The White House is “actively” discussing possible candidates to replace James Mattis as the secretary of defense, a media report has revealed, amid intensified speculations that the Pentagon chief may step down after the disclosure of his criticism of President Donald Trump.
AVA- Citing a senior White House official, The Washington Post reported on Wednesday that “the speculation about who replaces Mattis is now more real than ever.”
According to the report, many officials close to the Trump administration had already expected that Mattis would leave his position sometime over the next few months.
Trump, however, rejected the report, stressing that Mattis will remain in his job.
“He’ll stay right there. We’re very happy with him.

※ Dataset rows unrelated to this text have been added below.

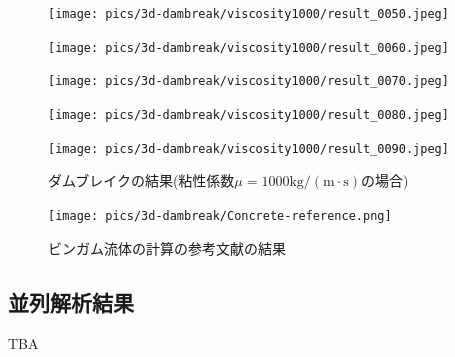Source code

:\begin{figure}[H]
	\centering
	\begin{minipage}[b]{0.19\columnwidth}
	    \centering
	    \texttt{[image: pics/3d-dambreak/viscosity1000/result\_0050.jpeg]}
	\end{minipage}
	\begin{minipage}[b]{0.19\columnwidth}
	    \centering
	    \texttt{[image: pics/3d-dambreak/viscosity1000/result\_0060.jpeg]}
	\end{minipage}
	\begin{minipage}[b]{0.19\columnwidth}
	    \centering
	    \texttt{[image: pics/3d-dambreak/viscosity1000/result\_0070.jpeg]}
	\end{minipage}
	\begin{minipage}[b]{0.19\columnwidth}
	    \centering
	    \texttt{[image: pics/3d-dambreak/viscosity1000/result\_0080.jpeg]}
	\end{minipage}
	\begin{minipage}[b]{0.19\columnwidth}
	    \centering
	    \texttt{[image: pics/3d-dambreak/viscosity1000/result\_0090.jpeg]}
	\end{minipage}
	\caption{ダムブレイクの結果(粘性係数$\mu = 1000 \mathrm{kg/(m\cdot s)}$の場合)}
	\label{fig:dambreak-result-visc1000}
\end{figure}


\begin{figure}[H]
	\centering
	\texttt{[image: pics/3d-dambreak/Concrete-reference.png]}
	\caption{ビンガム流体の計算の参考文献の結果\cite{Saito2012}}
	\label{fig:3d-dambreak-concrete-reference}
\end{figure}


\subsection{並列解析結果}
TBA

We’re having a lot of victories,” Trump told reporters on Wednesday.
What fueled these speculations were excerpts from a new book by veteran journalist Bob Woodward that claimed Mattis had told associates Trump “acted like — and had the understanding of — ‘a fifth- or sixth-grader’.”
Mattis has denied the remarks attributed to him, describing Woodward’s book as "a fiction."
Officials working to frustrate Trump agenda'
Meanwhile, an anonymous senior official said in an op-ed in The New York Times that top members of Trump's administration are so alarmed by his "erratic" and "amoral" behavior they are actively working to undermine him.
In a Wednesday piece entitled, “I Am Part of the Resistance Inside the Trump Administration,” the anonymous official said the president's own staff see him as a danger to the nation.
“We believe our first duty is to this country, and the president continues to act in a manner that is detrimental to the health of our republic,” the official added in his op-ed.
“Many of the senior officials in his own administration are working diligently from within to frustrate parts of his agenda and his worst inclinations.”
Outraged by the article, Trump called it a “gutless editorial” and blasted the newspaper as “dishonest”. His spokeswoman Sarah Sanders also described it as a “pathetic, reckless, and selfish” piece, and condemned the New York Times for publishing it.